If the output voltage increases brutally over the normal, set voltage (a cap discharge, short to another supply...) the whole regulator including the opamp will rise higher than C4, leaving the + input protected only by the 100 ohm series resistor.

For these reasons, it would be preferable to place two anti parallel diodes directly across the inputs, possibly schottky types.

In case of an output short, another component will be stressed: R10.
It will have to withstand a high surge current, and should be a pulse-resilient type.

Something optional, but cheap and contributing to the overall reliability would be the inclusion of a series resistor (preferably fusible-type) in the drain of Q8: up to 1K will have no impact on the performance and could save the day in case the MOS encounters the occasional rogue pulse
 
I am convinced that the regulator in itself is stable and doesn't need additional bypass, but it goes further than that: it might not tolerate a bypass cap directly connected across the output terminals.

The issue is common to high gain, high feedback amplifiers: for example, if you connect a 100nF capacitor directly to the output of an audio amplifier, upstream of the inductive zobel it will most of the times cause oscillations.

Voltage regulators are a particular class of amplifiers having a single-quadrant output, but they are subjected to the same general rules.
They are normally compensated in a way that makes them tolerant to capacitive loads, because that is the way they are normally used.
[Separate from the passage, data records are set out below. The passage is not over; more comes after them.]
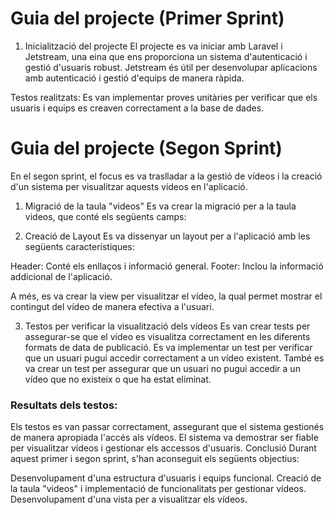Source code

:# Guia del projecte (Primer Sprint)

1. Inicialització del projecte
   El projecte es va iniciar amb Laravel i Jetstream, una eina que ens proporciona un sistema d'autenticació i gestió d'usuaris robust. Jetstream és útil per desenvolupar aplicacions amb autenticació i gestió d'equips de manera ràpida.

Testos realitzats:
Es van implementar proves unitàries per verificar que els usuaris i equips es creaven correctament a la base de dades.
# Guia del projecte (Segon Sprint)
En el segon sprint, el focus es va traslladar a la gestió de vídeos i la creació d'un sistema per visualitzar aquests vídeos en l'aplicació.

1. Migració de la taula "videos"
   Es va crear la migració per a la taula videos, que conté els següents camps:


2. Creació de Layout
   Es va dissenyar un layout per a l'aplicació amb les següents característiques:

Header: Conté els enllaços i informació general.
Footer: Inclou la informació addicional de l'aplicació.

A més, es va crear la view per visualitzar el vídeo, la qual permet mostrar el contingut del vídeo de manera efectiva a l'usuari.

3. Testos per verificar la visualització dels vídeos
   Es van crear tests per assegurar-se que el vídeo es visualitza correctament en les diferents formats de data de publicació.
   Es va implementar un test per verificar que un usuari pugui accedir correctament a un vídeo existent.
   També es va crear un test per assegurar que un usuari no pugui accedir a un vídeo que no existeix o que ha estat eliminat.
   

### Resultats dels testos:
   Els testos es van passar correctament, assegurant que el sistema gestionés de manera apropiada l'accés als vídeos.
   El sistema va demostrar ser fiable per visualitzar vídeos i gestionar els accessos d'usuaris.
   Conclusió
   Durant aquest primer i segon sprint, s'han aconseguit els següents objectius:

Desenvolupament d'una estructura d'usuaris i equips funcional.
Creació de la taula "videos" i implementació de funcionalitats per gestionar vídeos.
Desenvolupament d'una vista per a visualitzar els vídeos.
Even then, a minimal esr value is sometimes required to ensure stability.
R6 is a very explicit series resistor, and it adds a zero in the response, but an additional, pure cap might cancel the stabilizing effect of this zero.

I have no idea about the way the circuit is going to behave in reality, because so many factors play a role, but having such a large R10 is like a door open to the outside world: internal loop stability issues will be influenced by the nature of the external load.
With a "hard" decoupling capacitor, the door is completely closed for high frequencies, and the regulator becomes just a black box delivering voltage and current, without further interaction.

Testing the response with current steps, together with various reactive loads could provide valuable information about the loop stability
 
Improving the stability can be as simple as opting for a more placid, some would say sensible opamp.


Here is the simplified loop gain sim (the exact details will certainly differ in reality, but it gives a broad idea of what to expect).
With a 47nF cap, the phase margin is -23°, meaning it will be unstable:

attachment.php


If the opamp is changed for a LT1677 (GBW=7.2MHz), the circuit becomes marginally stable, with a 8° margin.
Note that the performances have not been degraded, in fact the opposite is true: the 100Hz loop gain (dictating the ripple rejection) has improved by ~15dB:

attachment.php


With a small cap across the gate-stopper, this margin is almost doubled:

attachment.php
 

Attachments

  • Jan1.png
    Jan1.png
    109.1 KB · Views: 621
  • Jan2.png
    Jan2.png
    95.3 KB · Views: 647
  • Jan3.png
    Jan3.png
    95.7 KB · Views: 635
I think you are right: I probed it that way because the regulator is referenced to the output, meaning the gain of the MOS operating in common-source has to be taken into account, except that here the configuration is hybrid.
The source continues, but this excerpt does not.